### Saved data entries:
# # #

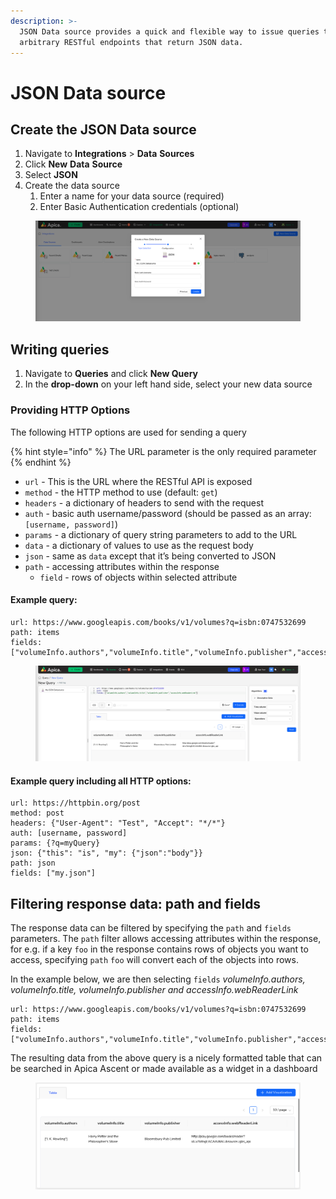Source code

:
 ```yaml
---
description: >-
  JSON Data source provides a quick and flexible way to issue queries to
  arbitrary RESTful endpoints that return JSON data.
---
```


# JSON Data source

## Create the JSON Data source

1. Navigate to **Integrations** > **Data** **Sources**
2. Click **New** **Data** **Source**
3. Select **JSON**
4. Create the data source
   1. Enter a name for your data source (required)
   2. Enter Basic Authentication credentials (optional)

<figure><img src="../../.gitbook/assets/image (643).png" alt=""><figcaption></figcaption></figure>

## Writing queries

1. Navigate to **Queries** and click **New Query**
2. In the **drop-down** on your left hand side, select your new data source

### Providing HTTP Options

The following HTTP options are used for sending a query

{% hint style="info" %}
The URL parameter is the only required parameter
{% endhint %}

* `url` - This is the URL where the RESTful API is exposed
* `method` - the HTTP method to use (default: `get`)
* `headers` - a dictionary of headers to send with the request
* `auth` - basic auth username/password (should be passed as an array: `[username, password]`)
* `params` - a dictionary of query string parameters to add to the URL
* `data` - a dictionary of values to use as the request body
* `json` - same as `data` except that it’s being converted to JSON
* `path` - accessing attributes within the response
  * `field` - rows of objects within selected attribute

#### Example query:&#x20;

```
url: https://www.googleapis.com/books/v1/volumes?q=isbn:0747532699
path: items
fields: ["volumeInfo.authors","volumeInfo.title","volumeInfo.publisher","accessInfo.webReaderLink"]
```

<figure><img src="../../.gitbook/assets/image (644).png" alt=""><figcaption></figcaption></figure>

#### Example query including all HTTP options:

```
url: https://httpbin.org/post
method: post
headers: {"User-Agent": "Test", "Accept": "*/*"}
auth: [username, password]
params: {?q=myQuery}
json: {"this": "is", "my": {"json":"body"}}
path: json
fields: ["my.json"]
```

## Filtering response data: path and fields

The response data can be filtered by specifying the `path` and `fields` parameters. The `path` filter allows accessing attributes within the response, for e.g. if a key `foo` in the response contains rows of objects you want to access, specifying `path` `foo` will convert each of the objects into rows.

In the example below, we are then selecting `fields` _volumeInfo.authors, volumeInfo.title, volumeInfo.publisher and accessInfo.webReaderLink_

```
url: https://www.googleapis.com/books/v1/volumes?q=isbn:0747532699
path: items
fields: ["volumeInfo.authors","volumeInfo.title","volumeInfo.publisher","accessInfo.webReaderLink"]
```

The resulting data from the above query is a nicely formatted table that can be searched in Apica Ascent or made available as a widget in a dashboard

<figure><img src="../../.gitbook/assets/image (645).png" alt=""><figcaption></figcaption></figure>

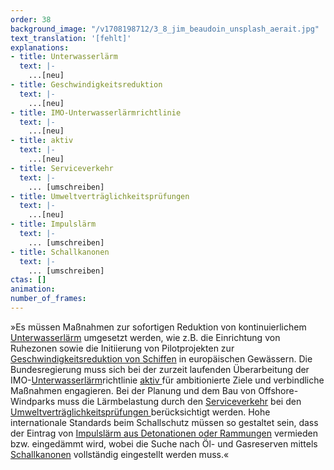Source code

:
 ```yaml
---
order: 38
background_image: "/v1708198712/3_8_jim_beaudoin_unsplash_aerait.jpg"
text_translation: '[fehlt]'
explanations:
- title: Unterwasserlärm
  text: |-
    ...[neu]
- title: Geschwindigkeitsreduktion
  text: |-
    ...[neu]
- title: IMO-Unterwasserlärmrichtlinie
  text: |-
    ...[neu]
- title: aktiv
  text: |-
    ...[neu]
- title: Serviceverkehr
  text: |-
    ... [umschreiben]
- title: Umweltverträglichkeitsprüfungen
  text: |-
    ...[neu]
- title: Impulslärm
  text: |-
    ... [umschreiben]
- title: Schallkanonen
  text: |-
    ... [umschreiben]
ctas: []
animation:
number_of_frames:
---
```

»Es müssen Maßnahmen zur sofortigen Reduktion von kontinuierlichem [Unterwasserlärm](# "Unterwasserlärm") umgesetzt werden, wie z.B. die Einrichtung von Ruhezonen sowie die Initiierung von Pilotprojekten zur[ Geschwindigkeitsreduktion von Schiffen](# "Geschwindigkeitsreduktion") in europäischen Gewässern. Die Bundesregierung muss sich bei der zurzeit laufenden Überarbeitung der IMO-[Unterwasserlärm](# "Unterwasserlärm")richtlinie [aktiv ](# "aktiv")für ambitionierte Ziele und verbindliche Maßnahmen engagieren. Bei der Planung und dem Bau von Offshore-Windparks muss die Lärmbelastung durch den [Serviceverkehr](# "Serviceverkehr") bei den [Umweltverträglichkeitsprüfungen ](# "Umweltverträglichkeitsprüfungen")berücksichtigt werden. Hohe internationale Standards beim Schallschutz müssen so gestaltet sein, dass der Eintrag von [Impulslärm aus Detonationen oder Rammungen](# "Impulslärm") vermieden bzw. eingedämmt wird, wobei die Suche nach Öl- und Gasreserven mittels [Schallkanonen](# "Schallkanonen") vollständig eingestellt werden muss.«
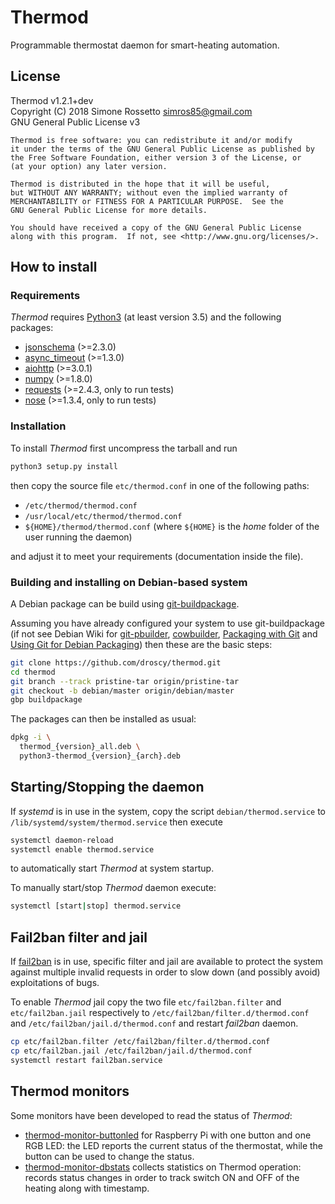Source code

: # Thermod
Programmable thermostat daemon for smart-heating automation.

## License
Thermod v1.2.1+dev<br/>
Copyright (C) 2018 Simone Rossetto <simros85@gmail.com><br/>
GNU General Public License v3

    Thermod is free software: you can redistribute it and/or modify
    it under the terms of the GNU General Public License as published by
    the Free Software Foundation, either version 3 of the License, or
    (at your option) any later version.

    Thermod is distributed in the hope that it will be useful,
    but WITHOUT ANY WARRANTY; without even the implied warranty of
    MERCHANTABILITY or FITNESS FOR A PARTICULAR PURPOSE.  See the
    GNU General Public License for more details.

    You should have received a copy of the GNU General Public License
    along with this program.  If not, see <http://www.gnu.org/licenses/>.


## How to install

### Requirements
*Thermod* requires [Python3](https://www.python.org/) (at least version 3.5)
and the following packages:

 - [jsonschema](https://pypi.python.org/pypi/jsonschema) (>=2.3.0)
 - [async_timeout](https://github.com/aio-libs/async-timeout) (>=1.3.0)
 - [aiohttp](https://aiohttp.readthedocs.io/) (>=3.0.1)
 - [numpy](http://www.numpy.org/) (>=1.8.0)
 - [requests](http://docs.python-requests.org/) (>=2.4.3, only to run tests)
 - [nose](http://nose.readthedocs.io/) (>=1.3.4, only to run tests)

### Installation
To install *Thermod* first uncompress the tarball and run

```bash
python3 setup.py install
```

then copy the source file `etc/thermod.conf` in one of the following paths:

 - `/etc/thermod/thermod.conf`
 - `/usr/local/etc/thermod/thermod.conf`
 - `${HOME}/thermod/thermod.conf` (where `${HOME}` is the *home* folder of
   the user running the daemon)

and adjust it to meet your requirements (documentation inside the file).

### Building and installing on Debian-based system
A Debian package can be build using
[git-buildpackage](https://honk.sigxcpu.org/piki/projects/git-buildpackage/).

Assuming you have already configured your system to use git-buildpackage
(if not see Debian Wiki for [git-pbuilder](https://wiki.debian.org/git-pbuilder),
[cowbuilder](https://wiki.debian.org/cowbuilder),
[Packaging with Git](https://wiki.debian.org/PackagingWithGit) and
[Using Git for Debian Packaging](https://www.eyrie.org/~eagle/notes/debian/git.html))
then these are the basic steps:

```bash
git clone https://github.com/droscy/thermod.git
cd thermod
git branch --track pristine-tar origin/pristine-tar
git checkout -b debian/master origin/debian/master
gbp buildpackage
```

The packages can then be installed as usual:

```bash
dpkg -i \
  thermod_{version}_all.deb \
  python3-thermod_{version}_{arch}.deb
```


## Starting/Stopping the daemon
If *systemd* is in use in the system, copy the script `debian/thermod.service`
to `/lib/systemd/system/thermod.service` then execute

```bash
systemctl daemon-reload
systemctl enable thermod.service
```

to automatically start *Thermod* at system startup.

To manually start/stop *Thermod* daemon execute:

```bash
systemctl [start|stop] thermod.service
```


## Fail2ban filter and jail
If [fail2ban](https://www.fail2ban.org/) is in use, specific filter and jail
are available to protect the system against multiple invalid requests
in order to slow down (and possibly avoid) exploitations of bugs.

To enable *Thermod* jail copy the two file `etc/fail2ban.filter` and
`etc/fail2ban.jail` respectively to `/etc/fail2ban/filter.d/thermod.conf` and
`/etc/fail2ban/jail.d/thermod.conf` and restart *fail2ban* daemon.

```bash
cp etc/fail2ban.filter /etc/fail2ban/filter.d/thermod.conf
cp etc/fail2ban.jail /etc/fail2ban/jail.d/thermod.conf
systemctl restart fail2ban.service
```


## Thermod monitors
Some monitors have been developed to read the status of *Thermod*:

 - [thermod-monitor-buttonled](https://github.com/droscy/thermod-monitor-buttonled)
   for Raspberry Pi with one button and one RGB LED: the LED reports the current
   status of the thermostat, while the button can be used to change the status.
 - [thermod-monitor-dbstats](https://github.com/droscy/thermod-monitor-dbstats)
   collects statistics on Thermod operation: records status changes in order to
   track switch ON and OFF of the heating along with timestamp.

# # #

### YOUR ASSIGNMENT:
From the entries above, list each line with "enable" in it.

### RESULT OF THIS TASK:
systemctl enable thermod.service
To enable *Thermod* jail copy the two file `etc/fail2ban.filter` and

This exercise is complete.